Across the records that follow, give the number of lines containing the word "built" and nothing else.

(Source texts of formatted documents)
● ● ●
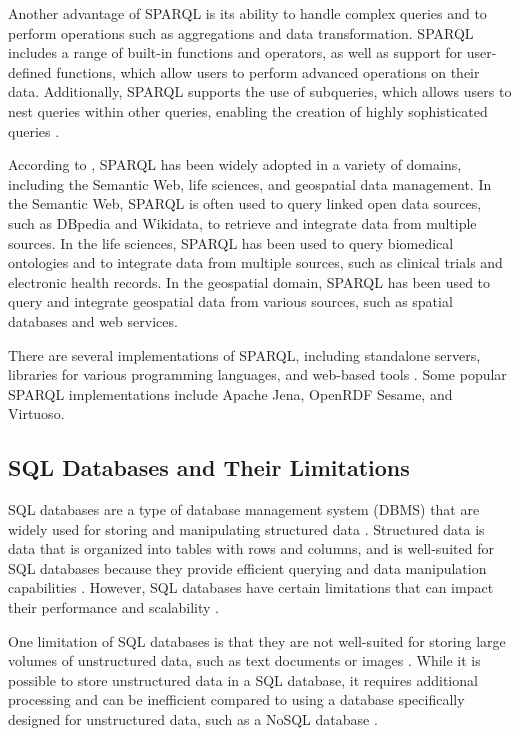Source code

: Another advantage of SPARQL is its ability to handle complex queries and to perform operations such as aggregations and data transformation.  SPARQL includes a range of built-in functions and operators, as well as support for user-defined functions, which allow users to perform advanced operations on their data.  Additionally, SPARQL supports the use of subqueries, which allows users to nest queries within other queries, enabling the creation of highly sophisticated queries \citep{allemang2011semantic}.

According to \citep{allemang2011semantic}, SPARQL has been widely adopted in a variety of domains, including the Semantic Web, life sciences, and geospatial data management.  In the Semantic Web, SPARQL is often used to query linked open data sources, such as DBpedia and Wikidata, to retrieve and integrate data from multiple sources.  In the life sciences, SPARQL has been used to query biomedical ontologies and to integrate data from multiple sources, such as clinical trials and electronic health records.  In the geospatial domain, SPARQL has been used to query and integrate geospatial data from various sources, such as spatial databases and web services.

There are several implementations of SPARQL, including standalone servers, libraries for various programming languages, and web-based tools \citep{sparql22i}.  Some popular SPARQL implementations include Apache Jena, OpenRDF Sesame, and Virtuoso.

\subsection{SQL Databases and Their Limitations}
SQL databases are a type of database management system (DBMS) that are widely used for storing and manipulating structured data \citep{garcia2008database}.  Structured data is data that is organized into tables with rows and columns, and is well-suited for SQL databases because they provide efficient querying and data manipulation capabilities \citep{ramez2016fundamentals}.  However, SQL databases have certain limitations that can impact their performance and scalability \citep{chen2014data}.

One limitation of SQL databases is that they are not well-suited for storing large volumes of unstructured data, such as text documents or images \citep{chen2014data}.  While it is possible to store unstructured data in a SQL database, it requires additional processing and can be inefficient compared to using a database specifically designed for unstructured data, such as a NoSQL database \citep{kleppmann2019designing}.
● ● ●
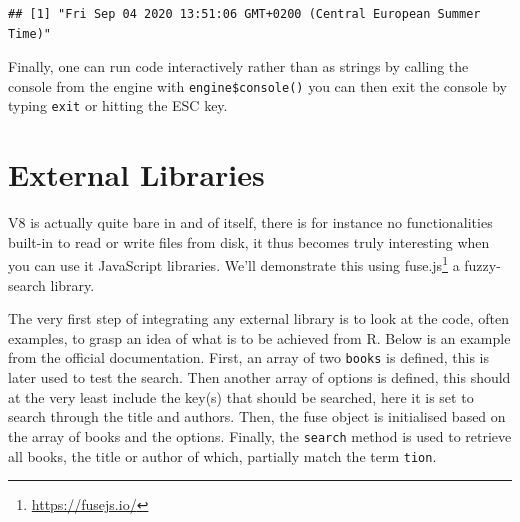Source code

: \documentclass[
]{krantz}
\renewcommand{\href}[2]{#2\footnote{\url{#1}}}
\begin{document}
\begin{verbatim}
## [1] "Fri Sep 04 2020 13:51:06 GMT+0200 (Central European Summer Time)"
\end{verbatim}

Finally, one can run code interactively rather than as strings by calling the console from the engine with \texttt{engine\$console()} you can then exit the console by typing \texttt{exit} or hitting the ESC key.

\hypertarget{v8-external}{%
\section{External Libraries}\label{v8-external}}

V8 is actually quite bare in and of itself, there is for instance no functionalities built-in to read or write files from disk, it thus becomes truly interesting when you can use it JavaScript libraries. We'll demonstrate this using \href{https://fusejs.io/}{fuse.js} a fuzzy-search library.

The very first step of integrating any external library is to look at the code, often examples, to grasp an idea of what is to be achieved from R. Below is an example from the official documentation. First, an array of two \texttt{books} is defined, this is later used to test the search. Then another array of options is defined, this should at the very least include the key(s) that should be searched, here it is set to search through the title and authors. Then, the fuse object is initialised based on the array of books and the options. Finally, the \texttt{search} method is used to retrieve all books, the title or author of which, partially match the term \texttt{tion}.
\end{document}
● ● ●
**RESULT FOR THIS EXERCISE**
2